FAQ (Frequently asked questions)
- The same original article appears many times in the results. Is this an error?
No, usually this is not an error.
An Outbreak Article corresponds to exactly one outbreak.
Hence, if an original article (from PubMed, e.g.) describes more than one outbreak,
many Outbreak Articles referring to that original article are needed.
Also note that two different Outbreak Articles do not necessarily refer to different outbreaks.
If two different original articles describe the same outbreak, two different Outbreak Articles
are used.
This is probably a rare case, but you should keep that in mind, especially when doing
statistics.
You can think of an Outbreak Article as corresponding to one outbreak description in the
literature.
Having said that, there might be a few true duplicate Outbreak Articles in the database. We are working on their removal.
- I cannot open the PDF files! What can I do?
Your software for reading PDF files might be to old. Please update it to the newest version!

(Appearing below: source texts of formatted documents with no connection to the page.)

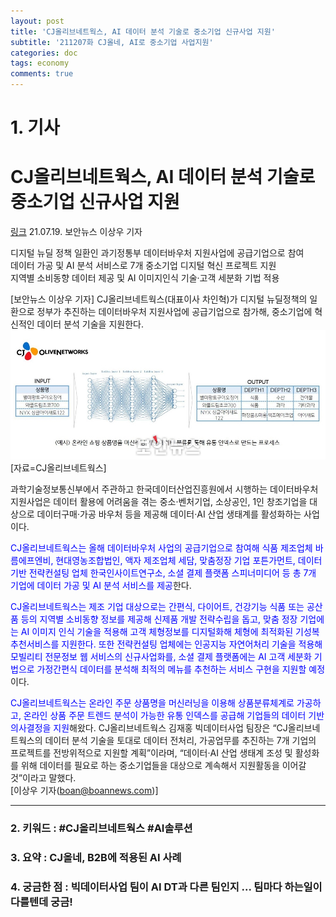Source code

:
 ```yaml
---
layout: post
title: 'CJ올리브네트웍스, AI 데이터 분석 기술로 중소기업 신규사업 지원'
subtitle: '211207화 CJ올네, AI로 중소기업 사업지원'
categories: doc
tags: economy
comments: true
---
```


# 1. 기사

CJ올리브네트웍스, AI 데이터 분석 기술로 중소기업 신규사업 지원
==========
[링크](https://www.boannews.com/media/view.asp?idx=99173&kind=)
21.07.19. 보안뉴스 이상우 기자   

디지털 뉴딜 정책 일환인 과기정통부 데이터바우처 지원사업에 공급기업으로 참여   
데이터 가공 및 AI 분석 서비스로 7개 중소기업 디지털 혁신 프로젝트 지원   
지역별 소비동향 데이터 제공 및 AI 이미지인식 기술·고객 세분화 기법 적용   

[보안뉴스 이상우 기자] CJ올리브네트웍스(대표이사 차인혁)가 디지털 뉴딜정책의 일환으로 정부가 추진하는 데이터바우처 지원사업에 공급기업으로 참가해, 중소기업에 혁신적인 데이터 분석 기술을 지원한다.   
<img src="/assets/img/211207Tue_CJAI.png">
[자료=CJ올리브네트웍스]

과학기술정보통신부에서 주관하고 한국데이터산업진흥원에서 시행하는 데이터바우처 지원사업은 데이터 활용에 어려움을 겪는 중소·벤처기업, 소상공인, 1인 창조기업을 대상으로 데이터구매·가공 바우처 등을 제공해 데이터·AI 산업 생태계를 활성화하는 사업이다.   

<span style="color:blue">CJ올리브네트웍스는 올해 데이터바우처 사업의 공급기업으로 참여해 식품 제조업체 바름에프엔비, 현대영농조합법인, 액자 제조업체 세담, 맞춤정장 기업 포튼가먼트, 데이터 기반 전략컨설팅 업체 한국인사이트연구소, 소셜 결제 플랫폼 스피너미디어 등 총 7개 기업에 데이터 가공 및 AI 분석 서비스를 제공</span>한다.   

<span style="color:blue">CJ올리브네트웍스는 제조 기업 대상으로는 간편식, 다이어트, 건강기능 식품 또는 공산품 등의 지역별 소비동향 정보를 제공해 신제품 개발 전략수립을 돕고, 맞춤 정장 기업에는 AI 이미지 인식 기술을 적용해 고객 체형정보를 디지털화해 체형에 최적화된 기성복 추천서비스를 지원한다. 또한 전략컨설팅 업체에는 인공지능 자연어처리 기술을 적용해 모빌리티 전문정보 웹 서비스의 신규사업화를, 소셜 결제 플랫폼에는 AI 고객 세분화 기법으로 가정간편식 데이터를 분석해 최적의 메뉴를 추천하는 서비스 구현을 지원할 예정</span>이다.   

<span style="color:blue">CJ올리브네트웍스는 온라인 주문 상품명을 머신러닝을 이용해 상품분류체계로 가공하고, 온라인 상품 주문 트렌드 분석이 가능한 유통 인덱스를 공급해 기업들의 데이터 기반의사결정을 지원</span>해왔다. CJ올리브네트웍스 김재홍 빅데이터사업 팀장은 “CJ올리브네트웍스의 데이터 분석 기술을 토대로 데이터 전처리, 가공업무를 추진하는 7개 기업의 프로젝트를 전방위적으로 지원할 계획”이라며, “데이터·AI 산업 생태계 조성 및 활성화를 위해 데이터를 필요로 하는 중소기업들을 대상으로 계속해서 지원활동을 이어갈 것”이라고 말했다.   
[이상우 기자(boan@boannews.com)]   

* * *

### 2. 키워드 : \#CJ올리브네트웍스 \#AI솔루션
### 3. 요약 : CJ올네, B2B에 적용된 AI 사례
### 4. 궁금한 점 : 빅데이터사업 팀이 AI DT과 다른 팀인지 ... 팀마다 하는일이 다를텐데 궁금!

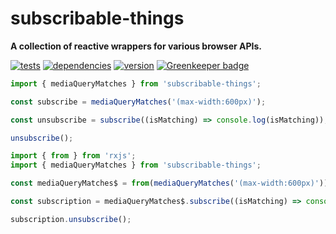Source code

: # subscribable-things

**A collection of reactive wrappers for various browser APIs.**

[![tests](https://img.shields.io/travis/chrisguttandin/subscribable-things/master.svg?style=flat-square)](https://travis-ci.org/chrisguttandin/subscribable-things)
[![dependencies](https://img.shields.io/david/chrisguttandin/subscribable-things.svg?style=flat-square)](https://www.npmjs.com/package/subscribable-things)
[![version](https://img.shields.io/npm/v/subscribable-things.svg?style=flat-square)](https://www.npmjs.com/package/subscribable-things) [![Greenkeeper badge](https://badges.greenkeeper.io/chrisguttandin/subscribable-things.svg)](https://greenkeeper.io/)

```js
import { mediaQueryMatches } from 'subscribable-things';

const subscribe = mediaQueryMatches('(max-width:600px)');

const unsubscribe = subscribe((isMatching) => console.log(isMatching));

unsubscribe();
```

```js
import { from } from 'rxjs';
import { mediaQueryMatches } from 'subscribable-things';

const mediaQueryMatches$ = from(mediaQueryMatches('(max-width:600px)'));

const subscription = mediaQueryMatches$.subscribe((isMatching) => console.log(isMatching));

subscription.unsubscribe();
```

(E.g., you can use the newest version of
Adobe Reader.)
As an alternative, you can use the HTML view that is accessible in the same results column
as the PDF view.
- Outbreak Database was helpful when I wrote my paper. Can I acknowledge you in my paper?
Yes, we would be pleased to be acknowledged in your paper. Please acknowledge us as:
Institute for Hygiene and Environmental Medicine, Charité – University Medicine Berlin, Germany
and reference us as:
Behnke, M.; Weitzel-Kage, D.; Hansen, S.; Eckstein, M.; Stolzenhain, T.; Gastmeier, P.
www.outbreak-database.com
Last retrieved in: <month> <year> (e.g., January 09)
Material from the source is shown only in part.